U-turn on Sydney’s Powerhouse Museum a win for common sense
The decision not to shut Sydney’s Powerhouse Museum is a victory for the preservation of Australia’s history.
The decision not to shut Sydney’s Powerhouse Museum is a victory for common sense and for the preservation of Australia’s history.
And although no promises have been made, so too is the state government’s announcement that it will examine if the funds that were to be spent on relocating the museum’s priceless artefacts can be used to renovate the Powerhouse’s current premises in Ultimo.
An important feature of Sydney’s landscape since 1893, the museum houses one of the world’s finest collections of materials relevant to the applied arts and sciences in an outstanding building that was designed to meet the collection’s exacting needs.
From its unique Steam Room, which hosts a 1785 Boulton and Watt steam engine that is powered by steam generated in a boiler in the museum’s basement, to the Catalina Flying Boat that remains the largest and heaviest plane to be hung for display in any museum in the world, the Powerhouse can rightly claim to be one of the world’s leading museums of its kind. The decision to move that collection to Parramatta in Sydney’s west was never based on proper analysis.

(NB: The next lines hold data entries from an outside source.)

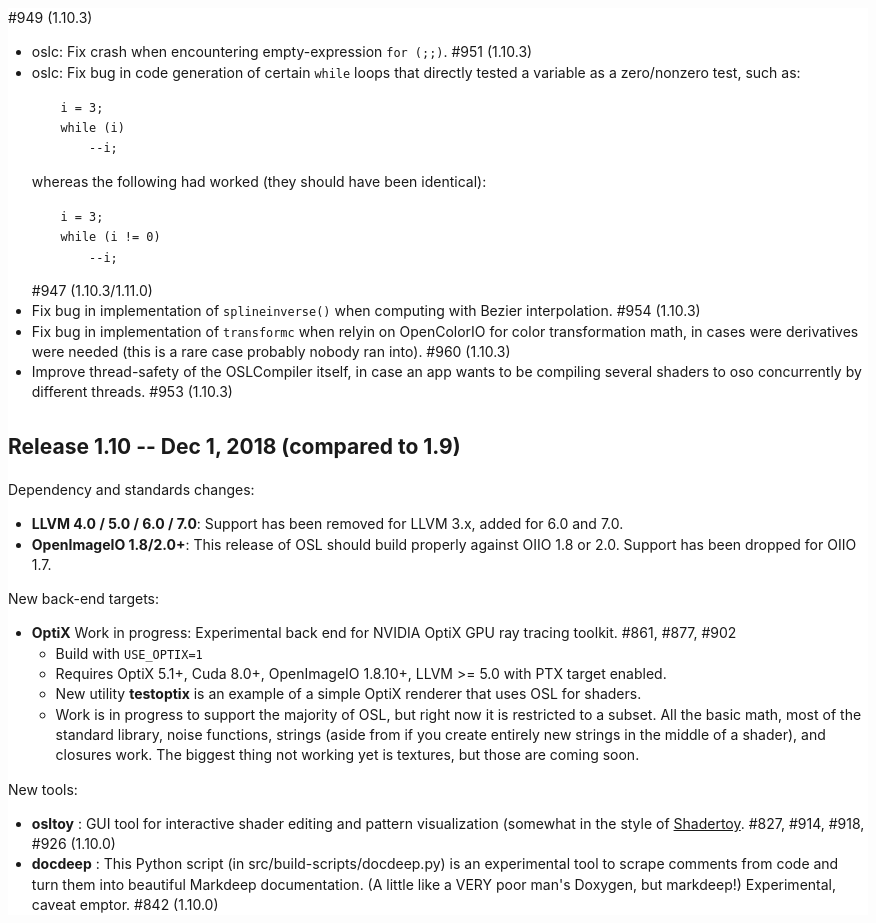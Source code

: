   #949 (1.10.3)
* oslc: Fix crash when encountering empty-expression `for (;;)`. #951 (1.10.3)
* oslc: Fix bug in code generation of certain `while` loops that directly
  tested a variable as a zero/nonzero test, such as:
  ```
      i = 3;
      while (i)
          --i;
  ```
  whereas the following had worked (they should have been identical):
  ```
      i = 3;
      while (i != 0)
          --i;
  ```
  #947 (1.10.3/1.11.0)
* Fix bug in implementation of `splineinverse()` when computing with
  Bezier interpolation. #954 (1.10.3)
* Fix bug in implementation of `transformc` when relyin on OpenColorIO for
  color transformation math, in cases were derivatives were needed (this
  is a rare case probably nobody ran into). #960 (1.10.3)
* Improve thread-safety of the OSLCompiler itself, in case an app wants
  to be compiling several shaders to oso concurrently by different threads.
  #953 (1.10.3)

Release 1.10 -- Dec 1, 2018 (compared to 1.9)
--------------------------------------------------
Dependency and standards changes:
* **LLVM 4.0 / 5.0 / 6.0 / 7.0**: Support has been removed for LLVM 3.x,
  added for 6.0 and 7.0.
* **OpenImageIO 1.8/2.0+**: This release of OSL should build properly against
  OIIO 1.8 or 2.0. Support has been dropped for OIIO 1.7.

New back-end targets:
* **OptiX** Work in progress: Experimental back end for NVIDIA OptiX GPU ray
  tracing toolkit. #861, #877, #902
    - Build with `USE_OPTIX=1`
    - Requires OptiX 5.1+, Cuda 8.0+, OpenImageIO 1.8.10+, LLVM >= 5.0 with
      PTX target enabled.
    - New utility **testoptix** is an example of a simple OptiX renderer
      that uses OSL for shaders.
    - Work is in progress to support the majority of OSL, but right now it
      is restricted to a subset. All the basic math, most of the
      standard library, noise functions, strings (aside from if you create
      entirely new strings in the middle of a shader), and closures work.
      The biggest thing not working yet is textures, but those are coming
      soon.

New tools:
* **osltoy** : GUI tool for interactive shader editing and pattern
  visualization (somewhat in the style of [Shadertoy](http://shadertoy.com).
  #827, #914, #918, #926 (1.10.0)
* **docdeep** : This Python script (in src/build-scripts/docdeep.py) is an
  experimental tool to scrape comments from code and turn them into
  beautiful Markdeep documentation. (A little like a VERY poor man's
  Doxygen, but markdeep!) Experimental, caveat emptor. #842 (1.10.0)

At no point was the goal being pursued coherently set out; the cost-benefit analysis was riddled with errors; and the successive plans were entirely inconsistent with the promises being made.
The only certainties were that costs were consistently underestimated and likely patronage overstated. Far from preserving the collection’s integrity, the transfer would have compromised it, perhaps fatally.
All those who care about Australia’s cultural heritage can therefore breathe a sigh of relief.
But more needs to be done. If the Powerhouse is to fulfil its potential, it must have substantially better governance than it has had in recent years. And the museum desperately needs funding to renew the display spaces and to strengthen its education and outreach capabilities.
The costs involved are trivial: at most, $150m over three to five years. But the benefits would be enormous.
After all, every Australian government agrees on the importance of promoting education in science, technology, engineering and mathematics.
There are few better ways of doing that than to dazzle young people with the scientific and technological achievements of the past and with the endless promise of the future.